**Assignment:** Your answer should be the exact lines of the records, starting with the one containing "5. Hipotensja" and running to the end.
Available data Block Start
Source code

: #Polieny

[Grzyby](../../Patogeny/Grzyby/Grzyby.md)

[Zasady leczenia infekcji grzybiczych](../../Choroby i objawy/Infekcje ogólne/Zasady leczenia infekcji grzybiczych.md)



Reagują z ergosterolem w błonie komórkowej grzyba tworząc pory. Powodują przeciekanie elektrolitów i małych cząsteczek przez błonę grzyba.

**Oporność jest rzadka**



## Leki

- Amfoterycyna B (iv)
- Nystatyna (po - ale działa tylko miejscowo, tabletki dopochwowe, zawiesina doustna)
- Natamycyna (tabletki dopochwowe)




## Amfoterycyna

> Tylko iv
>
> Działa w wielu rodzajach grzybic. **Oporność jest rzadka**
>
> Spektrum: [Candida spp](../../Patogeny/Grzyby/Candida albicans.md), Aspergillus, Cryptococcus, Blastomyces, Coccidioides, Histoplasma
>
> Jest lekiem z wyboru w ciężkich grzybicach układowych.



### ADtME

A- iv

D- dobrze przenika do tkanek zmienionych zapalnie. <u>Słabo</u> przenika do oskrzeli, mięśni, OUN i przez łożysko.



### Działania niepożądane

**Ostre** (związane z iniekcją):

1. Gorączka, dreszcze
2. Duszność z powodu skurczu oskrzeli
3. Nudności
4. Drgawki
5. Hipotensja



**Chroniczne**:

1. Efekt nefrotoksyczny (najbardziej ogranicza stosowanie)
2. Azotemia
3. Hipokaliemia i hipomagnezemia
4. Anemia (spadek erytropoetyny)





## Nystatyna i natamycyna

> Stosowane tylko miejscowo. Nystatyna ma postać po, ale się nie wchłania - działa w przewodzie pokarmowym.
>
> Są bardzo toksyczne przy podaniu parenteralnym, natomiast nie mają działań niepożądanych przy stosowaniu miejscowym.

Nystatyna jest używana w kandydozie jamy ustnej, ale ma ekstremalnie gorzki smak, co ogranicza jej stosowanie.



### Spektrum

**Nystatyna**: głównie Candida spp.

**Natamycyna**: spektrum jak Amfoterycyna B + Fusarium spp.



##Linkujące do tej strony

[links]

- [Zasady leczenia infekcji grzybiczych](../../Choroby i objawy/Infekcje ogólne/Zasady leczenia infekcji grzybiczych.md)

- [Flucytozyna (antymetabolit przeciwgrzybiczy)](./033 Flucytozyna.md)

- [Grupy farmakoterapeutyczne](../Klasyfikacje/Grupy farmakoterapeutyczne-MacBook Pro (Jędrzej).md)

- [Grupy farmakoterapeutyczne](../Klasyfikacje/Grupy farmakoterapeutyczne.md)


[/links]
Available data Block End
**Result for this exercise:**
5. Hipotensja



**Chroniczne**:

1. Efekt nefrotoksyczny (najbardziej ogranicza stosowanie)
2. Azotemia
3. Hipokaliemia i hipomagnezemia
4. Anemia (spadek erytropoetyny)





## Nystatyna i natamycyna

> Stosowane tylko miejscowo. Nystatyna ma postać po, ale się nie wchłania - działa w przewodzie pokarmowym.
>
> Są bardzo toksyczne przy podaniu parenteralnym, natomiast nie mają działań niepożądanych przy stosowaniu miejscowym.

Nystatyna jest używana w kandydozie jamy ustnej, ale ma ekstremalnie gorzki smak, co ogranicza jej stosowanie.



### Spektrum

**Nystatyna**: głównie Candida spp.

**Natamycyna**: spektrum jak Amfoterycyna B + Fusarium spp.



##Linkujące do tej strony

[links]

- [Zasady leczenia infekcji grzybiczych](../../Choroby i objawy/Infekcje ogólne/Zasady leczenia infekcji grzybiczych.md)

- [Flucytozyna (antymetabolit przeciwgrzybiczy)](./033 Flucytozyna.md)

- [Grupy farmakoterapeutyczne](../Klasyfikacje/Grupy farmakoterapeutyczne-MacBook Pro (Jędrzej).md)

- [Grupy farmakoterapeutyczne](../Klasyfikacje/Grupy farmakoterapeutyczne.md)


[/links]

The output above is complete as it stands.